Lec 08a - Embedded I/O Systems

Introduction

Input/Output (I/O) systems are used to connect a computer with external devices called peripherals. In a personal computer, the devices typically include keyboards, monitors, printers, and wireless networks. In embedded systems, devices could include a toaster’s heating element, a doll’s speech synthesizer, an engine’s fuel injector, a satellite’s solar panel positioning motors, and so forth. A processor accesses an I/O device using the address and data busses in the same way that it accesses memory.

System Interconnection

The Generic Computer System

Generic Computer System Architecture

Generic Computer System Diagram

This system is architecturally divided into the internal Motherboard or System on Chip (SoC) and the External Peripherals. At the core, the Processor and Memory (RAM/Flash) communicate over a shared System BUS, managing high-speed operations alongside critical units like the Interrupt Controller and System Timer. This internal bus serves as the primary highway for data and instruction movement within the computer.

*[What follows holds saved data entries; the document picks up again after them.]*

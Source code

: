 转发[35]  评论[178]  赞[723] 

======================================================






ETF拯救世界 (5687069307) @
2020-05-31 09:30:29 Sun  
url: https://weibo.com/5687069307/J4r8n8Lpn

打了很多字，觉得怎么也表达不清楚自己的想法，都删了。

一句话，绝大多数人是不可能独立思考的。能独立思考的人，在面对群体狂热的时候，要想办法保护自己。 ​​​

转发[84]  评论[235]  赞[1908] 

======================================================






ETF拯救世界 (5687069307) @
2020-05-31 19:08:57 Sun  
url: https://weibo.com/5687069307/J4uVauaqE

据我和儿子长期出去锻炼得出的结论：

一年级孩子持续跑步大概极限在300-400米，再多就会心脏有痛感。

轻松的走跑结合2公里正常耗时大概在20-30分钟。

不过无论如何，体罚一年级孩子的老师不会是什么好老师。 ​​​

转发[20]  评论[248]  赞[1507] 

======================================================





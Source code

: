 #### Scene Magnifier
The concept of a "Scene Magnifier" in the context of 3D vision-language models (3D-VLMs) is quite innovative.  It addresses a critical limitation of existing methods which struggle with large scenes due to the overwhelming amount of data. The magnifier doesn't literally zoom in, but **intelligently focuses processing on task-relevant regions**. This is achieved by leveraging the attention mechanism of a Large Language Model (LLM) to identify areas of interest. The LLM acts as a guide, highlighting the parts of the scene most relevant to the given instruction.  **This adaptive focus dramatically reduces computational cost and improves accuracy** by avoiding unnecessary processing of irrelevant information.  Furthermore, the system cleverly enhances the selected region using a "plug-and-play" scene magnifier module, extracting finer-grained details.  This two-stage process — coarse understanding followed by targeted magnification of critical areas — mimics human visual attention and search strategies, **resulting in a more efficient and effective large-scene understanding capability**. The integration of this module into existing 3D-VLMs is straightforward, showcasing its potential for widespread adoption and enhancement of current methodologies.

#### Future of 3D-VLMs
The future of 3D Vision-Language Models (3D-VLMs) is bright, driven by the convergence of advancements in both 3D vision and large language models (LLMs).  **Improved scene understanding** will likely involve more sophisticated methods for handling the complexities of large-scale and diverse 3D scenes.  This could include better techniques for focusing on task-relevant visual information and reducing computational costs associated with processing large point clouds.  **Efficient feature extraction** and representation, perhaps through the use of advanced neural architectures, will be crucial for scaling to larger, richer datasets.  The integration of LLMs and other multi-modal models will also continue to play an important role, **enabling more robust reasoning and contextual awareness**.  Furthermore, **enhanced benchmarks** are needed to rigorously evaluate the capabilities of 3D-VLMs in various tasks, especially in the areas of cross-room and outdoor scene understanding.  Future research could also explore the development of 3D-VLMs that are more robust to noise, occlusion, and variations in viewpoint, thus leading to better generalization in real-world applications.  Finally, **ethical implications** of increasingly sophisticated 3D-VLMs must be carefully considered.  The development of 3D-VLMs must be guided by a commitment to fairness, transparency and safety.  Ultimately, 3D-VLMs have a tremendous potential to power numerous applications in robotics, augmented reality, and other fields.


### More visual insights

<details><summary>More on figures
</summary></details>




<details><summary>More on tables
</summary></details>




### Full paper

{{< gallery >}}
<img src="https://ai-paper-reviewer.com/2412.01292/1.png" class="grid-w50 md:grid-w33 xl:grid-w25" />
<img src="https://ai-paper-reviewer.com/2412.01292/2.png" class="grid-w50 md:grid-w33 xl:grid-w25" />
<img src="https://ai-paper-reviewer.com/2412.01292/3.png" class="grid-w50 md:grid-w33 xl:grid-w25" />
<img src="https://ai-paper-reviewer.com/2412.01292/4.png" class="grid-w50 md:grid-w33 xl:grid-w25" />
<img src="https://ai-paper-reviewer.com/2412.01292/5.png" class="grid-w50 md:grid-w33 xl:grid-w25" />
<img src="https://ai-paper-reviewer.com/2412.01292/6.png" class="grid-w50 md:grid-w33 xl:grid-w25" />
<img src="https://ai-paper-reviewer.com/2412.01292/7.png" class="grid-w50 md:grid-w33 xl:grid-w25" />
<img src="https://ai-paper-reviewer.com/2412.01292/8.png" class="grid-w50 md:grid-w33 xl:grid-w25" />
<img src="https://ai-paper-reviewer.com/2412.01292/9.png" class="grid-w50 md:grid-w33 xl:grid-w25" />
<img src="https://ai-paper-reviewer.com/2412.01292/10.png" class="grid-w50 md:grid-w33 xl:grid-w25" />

To communicate with the outside world, the processor utilizes I/O Controllers (such as USB, Ethernet, HDMI, and I²C) that reside on the motherboard. These controllers function as intermediaries: they bridge the internal system bus with protocol-specific connections, translating generic bus signals into the specific formats required by external devices like keyboards, displays, and sensors. This design isolates the high-speed processor from the diverse and often slower signaling requirements of external hardware.

Bus Architectures

Single-tiered Bus Architecture

The generic computer sysmte we see from above is a very good example for the single-tiered bus architecture. This architecture connects every component — from the high-speed Processor and RAM to slower I/O devices — onto a single shared System Bus. While this design simplifies hardware connections, it creates a significant performance bottleneck because high-speed components must compete for the same bandwidth as slower peripherals, often forcing the CPU to wait.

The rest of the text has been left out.